Data for the task:
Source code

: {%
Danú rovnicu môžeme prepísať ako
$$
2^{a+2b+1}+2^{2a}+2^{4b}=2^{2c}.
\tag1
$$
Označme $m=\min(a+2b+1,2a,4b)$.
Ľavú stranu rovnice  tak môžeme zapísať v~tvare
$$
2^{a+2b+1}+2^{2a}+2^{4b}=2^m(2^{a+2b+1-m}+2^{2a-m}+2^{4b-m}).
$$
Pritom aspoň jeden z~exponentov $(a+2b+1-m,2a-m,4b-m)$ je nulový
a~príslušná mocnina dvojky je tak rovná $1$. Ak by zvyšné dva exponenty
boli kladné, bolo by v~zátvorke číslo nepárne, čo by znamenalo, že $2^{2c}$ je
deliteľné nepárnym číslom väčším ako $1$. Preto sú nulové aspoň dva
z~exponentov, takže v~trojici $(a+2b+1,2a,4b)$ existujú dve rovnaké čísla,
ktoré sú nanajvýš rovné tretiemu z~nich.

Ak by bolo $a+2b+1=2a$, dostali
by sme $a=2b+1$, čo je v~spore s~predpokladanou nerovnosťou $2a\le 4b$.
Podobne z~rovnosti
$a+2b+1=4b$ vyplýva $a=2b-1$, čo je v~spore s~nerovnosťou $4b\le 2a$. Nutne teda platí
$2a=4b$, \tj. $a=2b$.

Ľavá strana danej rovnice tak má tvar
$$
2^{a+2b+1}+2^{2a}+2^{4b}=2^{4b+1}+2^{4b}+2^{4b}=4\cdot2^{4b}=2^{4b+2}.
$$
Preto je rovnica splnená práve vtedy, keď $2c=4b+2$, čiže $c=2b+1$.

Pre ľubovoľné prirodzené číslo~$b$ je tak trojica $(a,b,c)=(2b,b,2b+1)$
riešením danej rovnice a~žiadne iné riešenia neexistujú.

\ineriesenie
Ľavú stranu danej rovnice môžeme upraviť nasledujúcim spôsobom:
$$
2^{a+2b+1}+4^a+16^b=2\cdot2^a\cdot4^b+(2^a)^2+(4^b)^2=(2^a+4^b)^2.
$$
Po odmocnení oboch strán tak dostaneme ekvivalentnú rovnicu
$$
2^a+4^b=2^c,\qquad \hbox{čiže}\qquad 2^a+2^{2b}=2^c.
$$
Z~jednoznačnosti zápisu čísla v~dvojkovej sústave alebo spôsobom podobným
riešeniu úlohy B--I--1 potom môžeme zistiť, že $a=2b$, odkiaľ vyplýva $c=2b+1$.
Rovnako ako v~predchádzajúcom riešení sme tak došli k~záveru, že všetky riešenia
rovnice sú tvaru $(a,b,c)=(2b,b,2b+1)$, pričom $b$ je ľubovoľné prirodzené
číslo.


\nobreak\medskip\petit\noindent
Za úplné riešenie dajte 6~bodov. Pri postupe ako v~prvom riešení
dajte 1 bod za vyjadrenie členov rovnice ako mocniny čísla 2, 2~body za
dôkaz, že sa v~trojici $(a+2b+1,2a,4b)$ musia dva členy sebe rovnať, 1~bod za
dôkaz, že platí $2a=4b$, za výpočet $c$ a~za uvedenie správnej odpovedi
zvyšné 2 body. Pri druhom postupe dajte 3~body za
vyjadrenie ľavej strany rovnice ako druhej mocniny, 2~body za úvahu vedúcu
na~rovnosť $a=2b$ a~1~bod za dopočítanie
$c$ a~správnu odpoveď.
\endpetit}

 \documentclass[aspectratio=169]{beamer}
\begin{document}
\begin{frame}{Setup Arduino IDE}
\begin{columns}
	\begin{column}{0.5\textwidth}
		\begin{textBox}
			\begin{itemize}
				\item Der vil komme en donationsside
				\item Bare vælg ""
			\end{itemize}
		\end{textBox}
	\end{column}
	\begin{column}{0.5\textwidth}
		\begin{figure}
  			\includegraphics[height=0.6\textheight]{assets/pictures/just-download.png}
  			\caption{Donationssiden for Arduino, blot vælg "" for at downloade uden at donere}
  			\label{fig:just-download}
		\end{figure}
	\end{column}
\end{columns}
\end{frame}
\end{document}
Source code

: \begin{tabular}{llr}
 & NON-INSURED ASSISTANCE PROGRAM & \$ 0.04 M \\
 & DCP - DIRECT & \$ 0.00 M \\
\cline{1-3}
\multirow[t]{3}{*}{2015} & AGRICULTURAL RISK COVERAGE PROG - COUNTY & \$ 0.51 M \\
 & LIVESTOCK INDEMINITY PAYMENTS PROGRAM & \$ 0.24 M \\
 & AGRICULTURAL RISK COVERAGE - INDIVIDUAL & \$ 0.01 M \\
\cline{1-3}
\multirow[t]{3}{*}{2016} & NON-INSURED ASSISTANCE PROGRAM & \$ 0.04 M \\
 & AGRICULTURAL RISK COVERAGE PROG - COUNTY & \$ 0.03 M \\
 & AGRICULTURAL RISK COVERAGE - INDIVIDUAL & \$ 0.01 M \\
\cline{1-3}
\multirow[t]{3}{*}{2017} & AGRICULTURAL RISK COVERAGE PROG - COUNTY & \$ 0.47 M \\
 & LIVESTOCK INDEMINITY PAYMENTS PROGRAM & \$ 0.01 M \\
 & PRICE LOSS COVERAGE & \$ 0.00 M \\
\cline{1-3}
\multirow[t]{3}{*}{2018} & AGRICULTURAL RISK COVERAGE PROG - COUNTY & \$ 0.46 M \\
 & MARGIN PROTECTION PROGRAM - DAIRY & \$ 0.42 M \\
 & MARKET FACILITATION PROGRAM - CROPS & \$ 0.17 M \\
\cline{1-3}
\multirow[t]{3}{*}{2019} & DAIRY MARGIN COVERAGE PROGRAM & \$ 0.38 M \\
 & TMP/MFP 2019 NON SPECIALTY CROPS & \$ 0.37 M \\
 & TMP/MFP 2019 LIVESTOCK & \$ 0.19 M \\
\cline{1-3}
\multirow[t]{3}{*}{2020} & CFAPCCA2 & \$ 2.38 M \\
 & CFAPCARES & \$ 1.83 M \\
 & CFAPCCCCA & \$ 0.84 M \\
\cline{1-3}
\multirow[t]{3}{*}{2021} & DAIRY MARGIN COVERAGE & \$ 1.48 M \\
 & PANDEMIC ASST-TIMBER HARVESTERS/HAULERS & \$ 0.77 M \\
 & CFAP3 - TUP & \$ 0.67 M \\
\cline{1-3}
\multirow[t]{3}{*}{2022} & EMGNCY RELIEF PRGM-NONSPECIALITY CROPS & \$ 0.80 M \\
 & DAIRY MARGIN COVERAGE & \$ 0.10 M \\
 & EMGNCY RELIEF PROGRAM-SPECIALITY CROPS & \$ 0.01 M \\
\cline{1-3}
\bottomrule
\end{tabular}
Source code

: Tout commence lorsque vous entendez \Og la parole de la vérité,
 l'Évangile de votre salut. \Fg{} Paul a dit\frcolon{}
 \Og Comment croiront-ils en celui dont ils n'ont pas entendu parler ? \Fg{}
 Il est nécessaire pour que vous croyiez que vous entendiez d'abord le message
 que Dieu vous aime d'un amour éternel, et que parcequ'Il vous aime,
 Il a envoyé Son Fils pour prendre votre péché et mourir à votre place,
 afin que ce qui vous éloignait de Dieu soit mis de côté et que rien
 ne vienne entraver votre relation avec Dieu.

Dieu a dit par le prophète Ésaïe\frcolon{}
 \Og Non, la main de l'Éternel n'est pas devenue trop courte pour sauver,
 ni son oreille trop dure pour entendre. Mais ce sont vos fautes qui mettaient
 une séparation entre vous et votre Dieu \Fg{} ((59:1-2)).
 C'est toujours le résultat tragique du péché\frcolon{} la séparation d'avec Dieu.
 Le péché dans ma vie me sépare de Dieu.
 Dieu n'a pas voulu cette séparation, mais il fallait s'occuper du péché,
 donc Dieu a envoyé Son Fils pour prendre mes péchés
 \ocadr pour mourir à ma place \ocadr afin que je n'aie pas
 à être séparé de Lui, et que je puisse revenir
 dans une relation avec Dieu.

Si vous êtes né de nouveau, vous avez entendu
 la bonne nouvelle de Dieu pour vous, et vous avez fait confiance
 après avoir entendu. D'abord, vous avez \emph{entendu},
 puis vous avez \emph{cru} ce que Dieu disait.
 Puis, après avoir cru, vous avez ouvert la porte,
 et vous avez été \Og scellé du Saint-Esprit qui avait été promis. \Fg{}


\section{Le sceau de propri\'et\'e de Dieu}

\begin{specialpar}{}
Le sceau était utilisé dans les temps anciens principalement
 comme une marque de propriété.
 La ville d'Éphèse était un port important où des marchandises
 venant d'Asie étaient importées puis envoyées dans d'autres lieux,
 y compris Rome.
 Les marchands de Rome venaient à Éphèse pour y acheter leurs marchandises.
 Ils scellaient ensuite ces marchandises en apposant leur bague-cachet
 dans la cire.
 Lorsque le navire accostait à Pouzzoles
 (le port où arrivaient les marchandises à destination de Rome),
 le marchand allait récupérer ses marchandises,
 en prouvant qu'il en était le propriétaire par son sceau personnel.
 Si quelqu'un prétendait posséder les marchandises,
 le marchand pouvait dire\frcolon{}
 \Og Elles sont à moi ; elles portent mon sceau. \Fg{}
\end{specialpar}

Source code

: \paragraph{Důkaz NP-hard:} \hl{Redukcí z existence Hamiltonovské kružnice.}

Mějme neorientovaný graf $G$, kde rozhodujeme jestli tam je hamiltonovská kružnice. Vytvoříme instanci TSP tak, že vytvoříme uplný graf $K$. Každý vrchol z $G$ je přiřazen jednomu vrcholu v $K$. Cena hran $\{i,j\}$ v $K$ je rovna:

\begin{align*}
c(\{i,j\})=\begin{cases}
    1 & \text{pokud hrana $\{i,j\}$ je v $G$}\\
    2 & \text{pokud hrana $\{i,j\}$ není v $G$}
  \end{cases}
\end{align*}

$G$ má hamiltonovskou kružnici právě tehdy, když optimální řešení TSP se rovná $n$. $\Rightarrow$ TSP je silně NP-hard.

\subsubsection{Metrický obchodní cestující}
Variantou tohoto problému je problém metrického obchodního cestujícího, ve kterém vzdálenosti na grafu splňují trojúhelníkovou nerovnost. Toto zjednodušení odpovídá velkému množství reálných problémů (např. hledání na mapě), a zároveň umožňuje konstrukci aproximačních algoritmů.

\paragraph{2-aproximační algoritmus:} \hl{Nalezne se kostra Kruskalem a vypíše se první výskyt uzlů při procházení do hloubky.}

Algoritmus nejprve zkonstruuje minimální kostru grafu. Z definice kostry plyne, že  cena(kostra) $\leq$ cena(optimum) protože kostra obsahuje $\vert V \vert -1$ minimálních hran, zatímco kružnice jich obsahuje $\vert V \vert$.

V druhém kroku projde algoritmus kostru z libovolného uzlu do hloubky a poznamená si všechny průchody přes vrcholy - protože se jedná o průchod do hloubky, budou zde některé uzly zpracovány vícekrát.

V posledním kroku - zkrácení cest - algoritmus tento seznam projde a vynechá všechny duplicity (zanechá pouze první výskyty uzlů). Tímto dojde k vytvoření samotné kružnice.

Exercise: Filter on the word "bolo": copy each matching line from the entries above.

Response to this task:
boli kladné, bolo by v~zátvorke číslo nepárne, čo by znamenalo, že $2^{2c}$ je
Ak by bolo $a+2b+1=2a$, dostali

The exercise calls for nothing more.